What to do:
This calls for a verbatim copy of all the data, with no images carried over.

+-------+

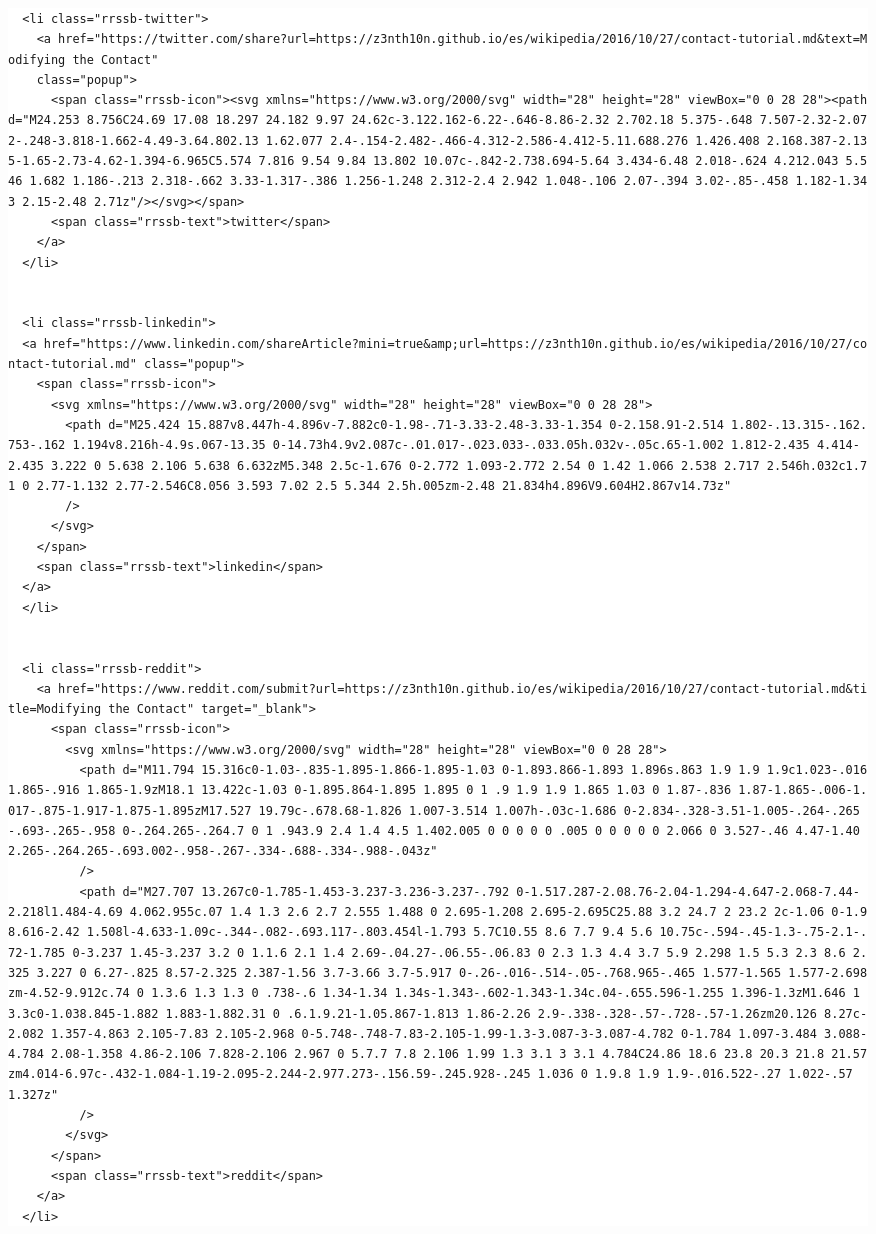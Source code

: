     
      <li class="rrssb-twitter">
        <a href="https://twitter.com/share?url=https://z3nth10n.github.io/es/wikipedia/2016/10/27/contact-tutorial.md&text=Modifying the Contact"
        class="popup">
          <span class="rrssb-icon"><svg xmlns="https://www.w3.org/2000/svg" width="28" height="28" viewBox="0 0 28 28"><path d="M24.253 8.756C24.69 17.08 18.297 24.182 9.97 24.62c-3.122.162-6.22-.646-8.86-2.32 2.702.18 5.375-.648 7.507-2.32-2.072-.248-3.818-1.662-4.49-3.64.802.13 1.62.077 2.4-.154-2.482-.466-4.312-2.586-4.412-5.11.688.276 1.426.408 2.168.387-2.135-1.65-2.73-4.62-1.394-6.965C5.574 7.816 9.54 9.84 13.802 10.07c-.842-2.738.694-5.64 3.434-6.48 2.018-.624 4.212.043 5.546 1.682 1.186-.213 2.318-.662 3.33-1.317-.386 1.256-1.248 2.312-2.4 2.942 1.048-.106 2.07-.394 3.02-.85-.458 1.182-1.343 2.15-2.48 2.71z"/></svg></span>
          <span class="rrssb-text">twitter</span>
        </a>
      </li>
    
    
      <li class="rrssb-linkedin">
      <a href="https://www.linkedin.com/shareArticle?mini=true&amp;url=https://z3nth10n.github.io/es/wikipedia/2016/10/27/contact-tutorial.md" class="popup">
        <span class="rrssb-icon">
          <svg xmlns="https://www.w3.org/2000/svg" width="28" height="28" viewBox="0 0 28 28">
            <path d="M25.424 15.887v8.447h-4.896v-7.882c0-1.98-.71-3.33-2.48-3.33-1.354 0-2.158.91-2.514 1.802-.13.315-.162.753-.162 1.194v8.216h-4.9s.067-13.35 0-14.73h4.9v2.087c-.01.017-.023.033-.033.05h.032v-.05c.65-1.002 1.812-2.435 4.414-2.435 3.222 0 5.638 2.106 5.638 6.632zM5.348 2.5c-1.676 0-2.772 1.093-2.772 2.54 0 1.42 1.066 2.538 2.717 2.546h.032c1.71 0 2.77-1.132 2.77-2.546C8.056 3.593 7.02 2.5 5.344 2.5h.005zm-2.48 21.834h4.896V9.604H2.867v14.73z"
            />
          </svg>
        </span>
        <span class="rrssb-text">linkedin</span>
      </a>
      </li>
    
    
      <li class="rrssb-reddit">
        <a href="https://www.reddit.com/submit?url=https://z3nth10n.github.io/es/wikipedia/2016/10/27/contact-tutorial.md&title=Modifying the Contact" target="_blank">
          <span class="rrssb-icon">
            <svg xmlns="https://www.w3.org/2000/svg" width="28" height="28" viewBox="0 0 28 28">
              <path d="M11.794 15.316c0-1.03-.835-1.895-1.866-1.895-1.03 0-1.893.866-1.893 1.896s.863 1.9 1.9 1.9c1.023-.016 1.865-.916 1.865-1.9zM18.1 13.422c-1.03 0-1.895.864-1.895 1.895 0 1 .9 1.9 1.9 1.865 1.03 0 1.87-.836 1.87-1.865-.006-1.017-.875-1.917-1.875-1.895zM17.527 19.79c-.678.68-1.826 1.007-3.514 1.007h-.03c-1.686 0-2.834-.328-3.51-1.005-.264-.265-.693-.265-.958 0-.264.265-.264.7 0 1 .943.9 2.4 1.4 4.5 1.402.005 0 0 0 0 0 .005 0 0 0 0 0 2.066 0 3.527-.46 4.47-1.402.265-.264.265-.693.002-.958-.267-.334-.688-.334-.988-.043z"
              />
              <path d="M27.707 13.267c0-1.785-1.453-3.237-3.236-3.237-.792 0-1.517.287-2.08.76-2.04-1.294-4.647-2.068-7.44-2.218l1.484-4.69 4.062.955c.07 1.4 1.3 2.6 2.7 2.555 1.488 0 2.695-1.208 2.695-2.695C25.88 3.2 24.7 2 23.2 2c-1.06 0-1.98.616-2.42 1.508l-4.633-1.09c-.344-.082-.693.117-.803.454l-1.793 5.7C10.55 8.6 7.7 9.4 5.6 10.75c-.594-.45-1.3-.75-2.1-.72-1.785 0-3.237 1.45-3.237 3.2 0 1.1.6 2.1 1.4 2.69-.04.27-.06.55-.06.83 0 2.3 1.3 4.4 3.7 5.9 2.298 1.5 5.3 2.3 8.6 2.325 3.227 0 6.27-.825 8.57-2.325 2.387-1.56 3.7-3.66 3.7-5.917 0-.26-.016-.514-.05-.768.965-.465 1.577-1.565 1.577-2.698zm-4.52-9.912c.74 0 1.3.6 1.3 1.3 0 .738-.6 1.34-1.34 1.34s-1.343-.602-1.343-1.34c.04-.655.596-1.255 1.396-1.3zM1.646 13.3c0-1.038.845-1.882 1.883-1.882.31 0 .6.1.9.21-1.05.867-1.813 1.86-2.26 2.9-.338-.328-.57-.728-.57-1.26zm20.126 8.27c-2.082 1.357-4.863 2.105-7.83 2.105-2.968 0-5.748-.748-7.83-2.105-1.99-1.3-3.087-3-3.087-4.782 0-1.784 1.097-3.484 3.088-4.784 2.08-1.358 4.86-2.106 7.828-2.106 2.967 0 5.7.7 7.8 2.106 1.99 1.3 3.1 3 3.1 4.784C24.86 18.6 23.8 20.3 21.8 21.57zm4.014-6.97c-.432-1.084-1.19-2.095-2.244-2.977.273-.156.59-.245.928-.245 1.036 0 1.9.8 1.9 1.9-.016.522-.27 1.022-.57 1.327z"
              />
            </svg>
          </span>
          <span class="rrssb-text">reddit</span>
        </a>
      </li>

+-------+

Response for this exercise:
Source code

:     
      <li class="rrssb-twitter">
        <a href="https://twitter.com/share?url=https://z3nth10n.github.io/es/wikipedia/2016/10/27/contact-tutorial.md&text=Modifying the Contact"
        class="popup">
          <span class="rrssb-icon"><svg xmlns="https://www.w3.org/2000/svg" width="28" height="28" viewBox="0 0 28 28"><path d="M24.253 8.756C24.69 17.08 18.297 24.182 9.97 24.62c-3.122.162-6.22-.646-8.86-2.32 2.702.18 5.375-.648 7.507-2.32-2.072-.248-3.818-1.662-4.49-3.64.802.13 1.62.077 2.4-.154-2.482-.466-4.312-2.586-4.412-5.11.688.276 1.426.408 2.168.387-2.135-1.65-2.73-4.62-1.394-6.965C5.574 7.816 9.54 9.84 13.802 10.07c-.842-2.738.694-5.64 3.434-6.48 2.018-.624 4.212.043 5.546 1.682 1.186-.213 2.318-.662 3.33-1.317-.386 1.256-1.248 2.312-2.4 2.942 1.048-.106 2.07-.394 3.02-.85-.458 1.182-1.343 2.15-2.48 2.71z"/></svg></span>
          <span class="rrssb-text">twitter</span>
        </a>
      </li>
    
    
      <li class="rrssb-linkedin">
      <a href="https://www.linkedin.com/shareArticle?mini=true&amp;url=https://z3nth10n.github.io/es/wikipedia/2016/10/27/contact-tutorial.md" class="popup">
        <span class="rrssb-icon">
          <svg xmlns="https://www.w3.org/2000/svg" width="28" height="28" viewBox="0 0 28 28">
            <path d="M25.424 15.887v8.447h-4.896v-7.882c0-1.98-.71-3.33-2.48-3.33-1.354 0-2.158.91-2.514 1.802-.13.315-.162.753-.162 1.194v8.216h-4.9s.067-13.35 0-14.73h4.9v2.087c-.01.017-.023.033-.033.05h.032v-.05c.65-1.002 1.812-2.435 4.414-2.435 3.222 0 5.638 2.106 5.638 6.632zM5.348 2.5c-1.676 0-2.772 1.093-2.772 2.54 0 1.42 1.066 2.538 2.717 2.546h.032c1.71 0 2.77-1.132 2.77-2.546C8.056 3.593 7.02 2.5 5.344 2.5h.005zm-2.48 21.834h4.896V9.604H2.867v14.73z"
            />
          </svg>
        </span>
        <span class="rrssb-text">linkedin</span>
      </a>
      </li>
    
    
      <li class="rrssb-reddit">
        <a href="https://www.reddit.com/submit?url=https://z3nth10n.github.io/es/wikipedia/2016/10/27/contact-tutorial.md&title=Modifying the Contact" target="_blank">
          <span class="rrssb-icon">
            <svg xmlns="https://www.w3.org/2000/svg" width="28" height="28" viewBox="0 0 28 28">
              <path d="M11.794 15.316c0-1.03-.835-1.895-1.866-1.895-1.03 0-1.893.866-1.893 1.896s.863 1.9 1.9 1.9c1.023-.016 1.865-.916 1.865-1.9zM18.1 13.422c-1.03 0-1.895.864-1.895 1.895 0 1 .9 1.9 1.9 1.865 1.03 0 1.87-.836 1.87-1.865-.006-1.017-.875-1.917-1.875-1.895zM17.527 19.79c-.678.68-1.826 1.007-3.514 1.007h-.03c-1.686 0-2.834-.328-3.51-1.005-.264-.265-.693-.265-.958 0-.264.265-.264.7 0 1 .943.9 2.4 1.4 4.5 1.402.005 0 0 0 0 0 .005 0 0 0 0 0 2.066 0 3.527-.46 4.47-1.402.265-.264.265-.693.002-.958-.267-.334-.688-.334-.988-.043z"
              />
              <path d="M27.707 13.267c0-1.785-1.453-3.237-3.236-3.237-.792 0-1.517.287-2.08.76-2.04-1.294-4.647-2.068-7.44-2.218l1.484-4.69 4.062.955c.07 1.4 1.3 2.6 2.7 2.555 1.488 0 2.695-1.208 2.695-2.695C25.88 3.2 24.7 2 23.2 2c-1.06 0-1.98.616-2.42 1.508l-4.633-1.09c-.344-.082-.693.117-.803.454l-1.793 5.7C10.55 8.6 7.7 9.4 5.6 10.75c-.594-.45-1.3-.75-2.1-.72-1.785 0-3.237 1.45-3.237 3.2 0 1.1.6 2.1 1.4 2.69-.04.27-.06.55-.06.83 0 2.3 1.3 4.4 3.7 5.9 2.298 1.5 5.3 2.3 8.6 2.325 3.227 0 6.27-.825 8.57-2.325 2.387-1.56 3.7-3.66 3.7-5.917 0-.26-.016-.514-.05-.768.965-.465 1.577-1.565 1.577-2.698zm-4.52-9.912c.74 0 1.3.6 1.3 1.3 0 .738-.6 1.34-1.34 1.34s-1.343-.602-1.343-1.34c.04-.655.596-1.255 1.396-1.3zM1.646 13.3c0-1.038.845-1.882 1.883-1.882.31 0 .6.1.9.21-1.05.867-1.813 1.86-2.26 2.9-.338-.328-.57-.728-.57-1.26zm20.126 8.27c-2.082 1.357-4.863 2.105-7.83 2.105-2.968 0-5.748-.748-7.83-2.105-1.99-1.3-3.087-3-3.087-4.782 0-1.784 1.097-3.484 3.088-4.784 2.08-1.358 4.86-2.106 7.828-2.106 2.967 0 5.7.7 7.8 2.106 1.99 1.3 3.1 3 3.1 4.784C24.86 18.6 23.8 20.3 21.8 21.57zm4.014-6.97c-.432-1.084-1.19-2.095-2.244-2.977.273-.156.59-.245.928-.245 1.036 0 1.9.8 1.9 1.9-.016.522-.27 1.022-.57 1.327z"
              />
            </svg>
          </span>
          <span class="rrssb-text">reddit</span>
        </a>
      </li>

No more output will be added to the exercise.